What not do with coffee grounds
While coffee grounds have a lot of great uses, they have their limits, too. We’ve covered a lot of ways you can use your grounds. Here are a few ways you shouldn’t use them.
Don’t run coffee grounds down the garbage disposal.
You may have heard that dumping your coffee grounds down a garbage disposal is ok, however, most plumbers will beg you not to.
Coffee grounds are good at eliminating foul odors and shouldn’t hurt your garbage disposal system in small amounts. However, a daily dose of coffee grounds down your sink can do more harm than good by clogging up your drains and pipes.
Don’t sprinkle coffee grounds on tomatoes, clover, or alfalfa.
These plants are more sensitive and don’t appreciate a direct dose of used coffee grounds. However, if you add coffee grounds to a compost pile (and keep the proper brown to green ratio), these plants should happily accept the mulch.
Don’t allow your dog to ingest coffee grounds.
Even moderate amounts of coffee or coffee grounds can be dangerous or even deadly for dogs. This means that if your dog is the curious type, throwing coffee grounds directly into your flower bed should probably be avoided. If your pup ingests the grounds, he may need an immediate trip to the vet.
Don’t reuse your coffee grounds to make coffee.
Nothing bad will happen, it just won’t taste good. Most of the flavor is extracted when you brew coffee the first time around. So, if you reuse your grounds, you will be left with mostly undesirable bean flavors. Your cuppa will taste weak, bitter, and sour.
Life is too short to drink bad-tasting coffee! Use those grounds to make a coffee candle, and don’t look back.
How long do coffee grounds stay fresh after they are ground?
Grinding right before you brew will ensure you have the freshest flavor. However, if you are relying on your local coffee shop to grind your beans, it is best to use your coffee within one week after grinding, or two weeks max.
Can I find spent coffee grounds at Starbucks?

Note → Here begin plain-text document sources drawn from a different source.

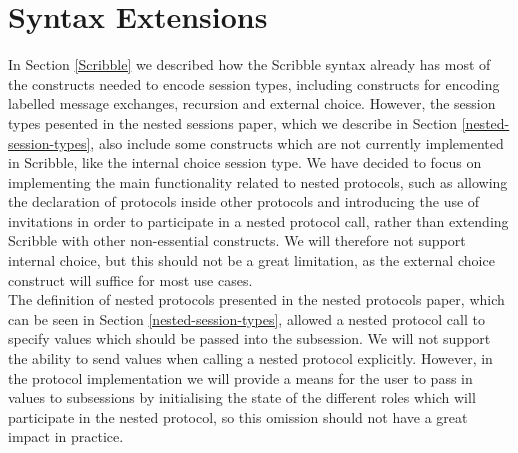 \documentclass[12pt,twoside]{report}
\begin{document}
\section{Syntax Extensions}\label{scribble-extensions}


In Section \ref{Scribble} we described how the Scribble syntax already has most of the constructs needed to encode session types, including constructs for encoding labelled message exchanges, recursion and external choice. However, the session types pesented in the nested sessions paper\cite{nestedprotocols}, which we describe in Section \ref{nested-session-types}, also include some constructs which are not currently implemented in Scribble, like the internal choice session type. We have decided to focus on implementing the main functionality related to nested protocols, such as allowing the declaration of protocols inside other protocols and introducing the use of invitations in order to participate in a nested protocol call, rather than extending Scribble with other non-essential constructs. We will therefore not support internal choice, but this should not be a great limitation, as the external choice construct will suffice for most use cases.
\\

The definition of nested protocols presented in the nested protocols paper\cite{nestedprotocols}, which can be seen in Section \ref{nested-session-types}, allowed a nested protocol call to specify values which should be passed into the subsession. We will not support the ability to send values when calling a nested protocol explicitly. However, in the protocol implementation we will provide a means for the user to pass in values to subsessions by initialising the state of the different roles which will participate in the nested protocol, so this omission should not have a great impact in practice.\\
\end{document}
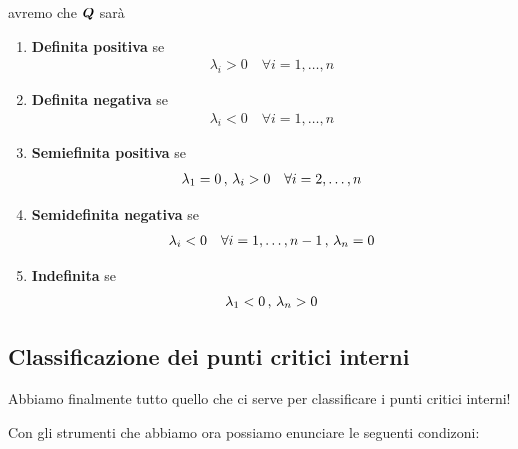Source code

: \begin{enumerate}
	avremo che $\boldsymbol{Q}$ sarà
	\begin{enumerate}
		\item \textbf{Definita positiva} se
		\begin{align}
			\lambda_i >0 \quad \forall i=1,\dots, n
		\end{align}
		\item \textbf{Definita negativa} se
		\begin{align}
			\lambda_i <0 \quad \forall i=1,\dots, n
		\end{align}
		\item \textbf{Semiefinita positiva} se
		\begin{align}
			\lambda_1=0 \, , \, \lambda_i > 0 \quad \forall i=2,\dots, n 
		\end{align}
		\item \textbf{Semidefinita negativa} se
		\begin{align}
			\lambda_i < 0 \quad \forall i=1,\dots, n-1 \, , \, \lambda_n=0
		\end{align}
		\item \textbf{Indefinita} se
		\begin{align}
			\lambda_1<0 \, , \, \lambda_n>0
		\end{align}
	\end{enumerate}
\end{enumerate}

\subsection{Classificazione dei punti critici interni}

Abbiamo finalmente tutto quello che ci serve per classificare i punti critici interni!

Con gli strumenti che abbiamo ora possiamo enunciare le seguenti condizoni:

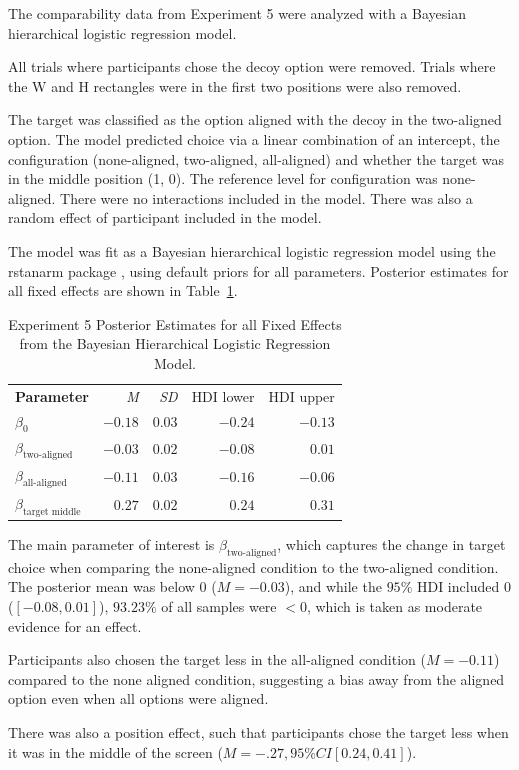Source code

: The comparability data from Experiment 5 were analyzed with a Bayesian hierarchical logistic regression model.

All trials where participants chose the decoy option were removed. Trials where the W and H rectangles were in the first two positions were also removed. 

The target was classified as the option aligned with the decoy in the two-aligned option. The model predicted choice via a linear combination of an intercept, the configuration (none-aligned, two-aligned, all-aligned) and whether the target was in the middle position (1, 0). The reference level for configuration was none-aligned. There were no interactions included in the model. There was also a random effect of participant included in the model. 

The model was fit as a Bayesian hierarchical logistic regression model using the rstanarm package \parencite{rstanarm}, using default priors for all parameters. Posterior estimates for all fixed effects are shown in Table~\ref{tab:e5_logit_params}.

\begin{table}[ht]
    \centering
    \begin{tabular}{lrrrr}
        \toprule
        \textbf{Parameter} & \textit{M} & \textit{SD} & HDI lower & HDI upper \\
        $\beta_{0}$        & $-0.18$    &  $0.03$     & $-0.24$   & $-0.13$   \\
        $\beta_{\text{two-aligned}}$ & $-0.03$ & $0.02$ & $-0.08$ & $0.01$    \\
        $\beta_{\text{all-aligned}}$ & $-0.11$ & $0.03$ & $-0.16$ & $-0.06$   \\
        $\beta_{\text{target middle}}$ & $0.27$ & $0.02$ & $0.24$ & $0.31$    \\
        \bottomrule
    \end{tabular}
    \caption{Experiment 5 Posterior Estimates for all Fixed Effects from the Bayesian Hierarchical Logistic Regression Model.}
    \label{tab:e5_logit_params}
\end{table}

The main parameter of interest is $\beta_{\text{two-aligned}}$, which captures the change in target choice when comparing the none-aligned condition to the two-aligned condition. The posterior mean was below $0$ ($\mathit{M}=-0.03$), and while the $95\%$ HDI included 0 ($[-0.08, 0.01]$), $93.23\%$ of all samples were $<0$, which is taken as moderate evidence for an effect. 

Participants also chosen the target less in the all-aligned condition ($\mathit{M}=-0.11$) compared to the none aligned condition, suggesting a bias away from the aligned option even when all options were aligned. 

There was also a position effect, such that participants chose the target less when it was in the middle of the screen ($\mathit{M}=-.27, 95\%CI[0.24,0.41]$). 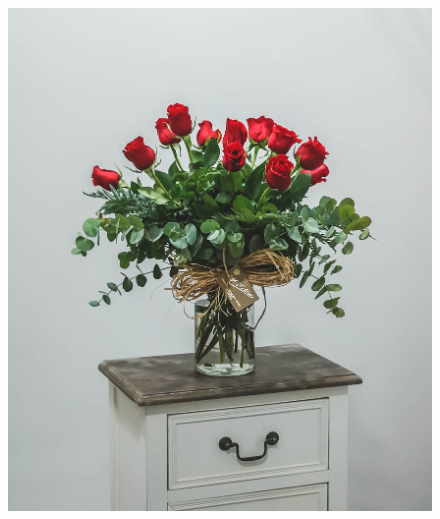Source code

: \begin{figure}[H]
\begin{minipage}{0.3\textwidth}
 \caption{ }
 \label{fig:6}
\end{minipage}
\end{figure}

\begin{figure}[H]
\centering
\begin{minipage}{0.3\textwidth}%
 \includegraphics[width=\textwidth]{Graphics/Images/image_7.jpg}
 \caption{ }
 \label{fig:7}
\end{minipage}%
\begin{minipage}{0.3\textwidth}

\end{minipage}
\end{figure}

Yes! Many Starbucks stores give out free used coffee grounds on a first-come, first-serve basis. On average, Starbucks serves coffee to over one million Americans every day. This means you have a good chance of finding extra coffee grounds to use in your garden or however you choose!
If I grind coffee too fine, can I fix it?
Luckily, yes, you can “fix” ground coffee that is too fine. If you are using a french press brew method, put the fine grind on the bottom and top it off with a coarser grind. This layering should keep most of the fine grounds from rising through your mesh. You can also strain your coffee to keep any wayward grounds out of your coffee.
Keep in mind, though, that fine grounds will over-extract quicker than coarse grounds so, you may want to adjust your brew time accordingly. Or, you can just regrind your beans and use the fresh fine grinds for a body scrub.
Coffee is my favorite bean for several reasons. Not only does a fresh cuppa taste great going down, but even after your coffee is gone, the used grounds are still useful. You can keep your garden green, get rid of weeds, tenderize meat, keep mosquitos away, and keep your locks looking luscious. The more we learn about coffee, the more we love it.